_DIRECTIONS_.
Wherever the string "ймовірностей" shows up in the data below, copy the whole line.

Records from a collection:
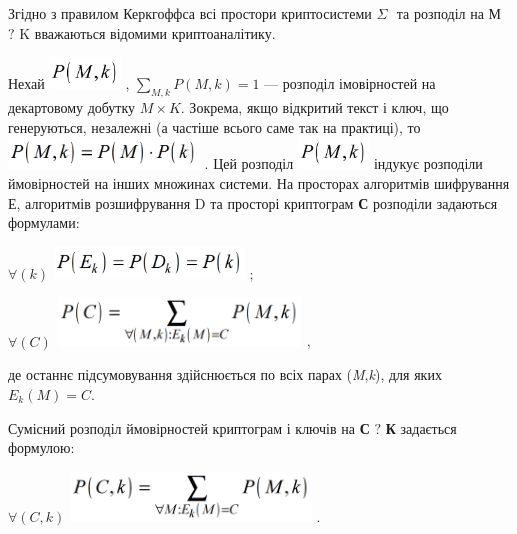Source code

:  Згідно з правилом Керкгоффса  всі простори криптосистеми   ${\Sigma }$ $ $ та
розподіл на  М ${?}$ K  вважаються відомими криптоаналітику.


\bigskip

Нехай 
\includegraphics[width=0.7437in,height=0.3339in]{crypt-img/crypt-img13.png} , 
${\underset{{M,k}}{\sum }{P(M,k)=1}}$  --- розподіл імовірностей на декартовому
добутку  ${M\times K}$. Зокрема, якщо відкритий текст і ключ, що генеруються,
незалежні (а частіше всього саме так на практиці), то 
\includegraphics[width=1.9992in,height=0.3346in]{crypt-img/crypt-img14.png} .
Цей розподіл 
\includegraphics[width=0.7437in,height=0.3339in]{crypt-img/crypt-img15.png}  
індукує розподіли ймовірностей на інших множинах системи.  На просторах
алгоритмів шифрування Е, алгоритмів розшифрування  D та просторі  криптограм 
\textbf{С}  розподіли задаються формулами:

{\centering
 ${\forall (k)}$  
\includegraphics[width=1.9898in,height=0.3335in]{crypt-img/crypt-img16.png} ;
\par}

{\centering
 ${\forall (C)}$   
\includegraphics[width=2.5583in,height=0.5154in]{crypt-img/crypt-img17.png} ,
\par}

де останнє підсумовування здійснюється по всіх парах
(\textit{M},\textit{k}),\textit{ }для яких  ${E_{{k}}(M)=C}$.

Сумісний розподіл ймовірностей  криптограм і ключів  на \textbf{С} ${?}$
\textbf{К} задається формулою:

{\centering
 ${\forall (C,k)}$    
\includegraphics[width=2.5201in,height=0.5209in]{crypt-img/crypt-img18.png} .
\par}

_WRITTEN RESPONSE_.
індукує розподіли ймовірностей на інших множинах системи.  На просторах
Сумісний розподіл ймовірностей  криптограм і ключів  на \textbf{С} ${?}$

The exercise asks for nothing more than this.